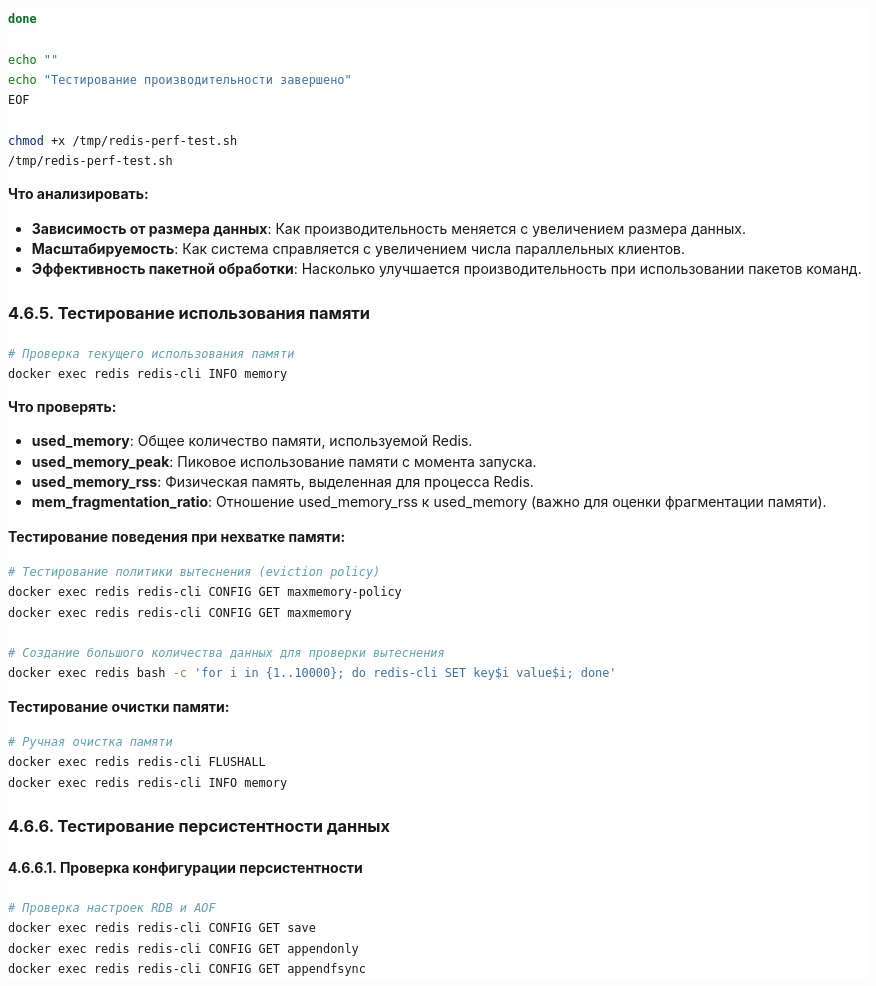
 ```bash
done

echo ""
echo "Тестирование производительности завершено"
EOF

chmod +x /tmp/redis-perf-test.sh
/tmp/redis-perf-test.sh
```

**Что анализировать:**
- **Зависимость от размера данных**: Как производительность меняется с увеличением размера данных.
- **Масштабируемость**: Как система справляется с увеличением числа параллельных клиентов.
- **Эффективность пакетной обработки**: Насколько улучшается производительность при использовании пакетов команд.

### 4.6.5. Тестирование использования памяти

```bash
# Проверка текущего использования памяти
docker exec redis redis-cli INFO memory
```

**Что проверять:**
- **used_memory**: Общее количество памяти, используемой Redis.
- **used_memory_peak**: Пиковое использование памяти с момента запуска.
- **used_memory_rss**: Физическая память, выделенная для процесса Redis.
- **mem_fragmentation_ratio**: Отношение used_memory_rss к used_memory (важно для оценки фрагментации памяти).

**Тестирование поведения при нехватке памяти:**
```bash
# Тестирование политики вытеснения (eviction policy)
docker exec redis redis-cli CONFIG GET maxmemory-policy
docker exec redis redis-cli CONFIG GET maxmemory

# Создание большого количества данных для проверки вытеснения
docker exec redis bash -c 'for i in {1..10000}; do redis-cli SET key$i value$i; done'
```

**Тестирование очистки памяти:**
```bash
# Ручная очистка памяти
docker exec redis redis-cli FLUSHALL
docker exec redis redis-cli INFO memory
```

### 4.6.6. Тестирование персистентности данных

#### 4.6.6.1. Проверка конфигурации персистентности

```bash
# Проверка настроек RDB и AOF
docker exec redis redis-cli CONFIG GET save
docker exec redis redis-cli CONFIG GET appendonly
docker exec redis redis-cli CONFIG GET appendfsync
```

- **EXERCISE OBJECTIVE**: Only the lines with "Тестирование" are needed; find them in the records and copy each one.

- **RESPONSE TO THE EXERCISE**:
echo "Тестирование производительности завершено"
### 4.6.5. Тестирование использования памяти
**Тестирование поведения при нехватке памяти:**
# Тестирование политики вытеснения (eviction policy)
**Тестирование очистки памяти:**
### 4.6.6. Тестирование персистентности данных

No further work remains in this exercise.